Beginning with the first line, retype exactly the records below up to and including the line with "The Hurricanes football"; pictures do not belong in the copy.

**Supplied material:**
================

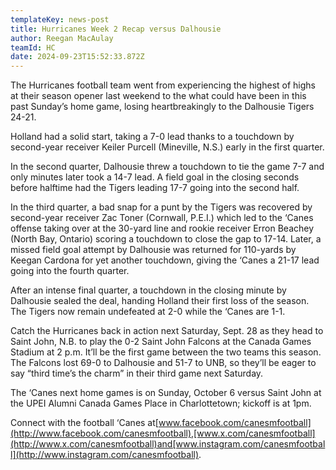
 ```yaml
---
templateKey: news-post
title: Hurricanes Week 2 Recap versus Dalhousie
author: Reegan MacAulay
teamId: HC
date: 2024-09-23T15:52:33.872Z
---
```

The Hurricanes football team went from experiencing the highest of highs at their season opener last weekend to the what could have been in this past Sunday’s home game, losing heartbreakingly to the Dalhousie Tigers 24-21.

Holland had a solid start, taking a 7-0 lead thanks to a touchdown by second-year receiver Keiler Purcell (Mineville, N.S.) early in the first quarter.

In the second quarter, Dalhousie threw a touchdown to tie the game 7-7 and only minutes later took a 14-7 lead. A field goal in the closing seconds before halftime had the Tigers leading 17-7 going into the second half.

In the third quarter, a bad snap for a punt by the Tigers was recovered by second-year receiver Zac Toner (Cornwall, P.E.I.) which led to the ‘Canes offense taking over at the 30-yard line and rookie receiver Erron Beachey (North Bay, Ontario) scoring a touchdown to close the gap to 17-14. Later, a missed field goal attempt by Dalhousie was returned for 110-yards by Keegan Cardona for yet another touchdown, giving the ‘Canes a 21-17 lead going into the fourth quarter.

After an intense final quarter, a touchdown in the closing minute by Dalhousie sealed the deal, handing Holland their first loss of the season. The Tigers now remain undefeated at 2-0 while the ‘Canes are 1-1.

Catch the Hurricanes back in action next Saturday, Sept. 28 as they head to Saint John, N.B. to play the 0-2 Saint John Falcons at the Canada Games Stadium at 2 p.m. It’ll be the first game between the two teams this season. The Falcons lost 69-0 to Dalhousie and 51-7 to UNB, so they’ll be eager to say “third time’s the charm” in their third game next Saturday.

The ‘Canes next home games is on Sunday, October 6 versus Saint John at the UPEI Alumni Canada Games Place in Charlottetown; kickoff is at 1pm.

Connect with the football ‘Canes at[www.facebook.com/canesmfootball](http://www.facebook.com/canesmfootball),[www.x.com/canesmfootball](http://www.x.com/canesmfootball)and[www.instagram.com/canesmfootball](http://www.instagram.com/canesmfootball).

================

**Result for this task:**
 ```yaml
---
templateKey: news-post
title: Hurricanes Week 2 Recap versus Dalhousie
author: Reegan MacAulay
teamId: HC
date: 2024-09-23T15:52:33.872Z
---
```

The Hurricanes football team went from experiencing the highest of highs at their season opener last weekend to the what could have been in this past Sunday’s home game, losing heartbreakingly to the Dalhousie Tigers 24-21.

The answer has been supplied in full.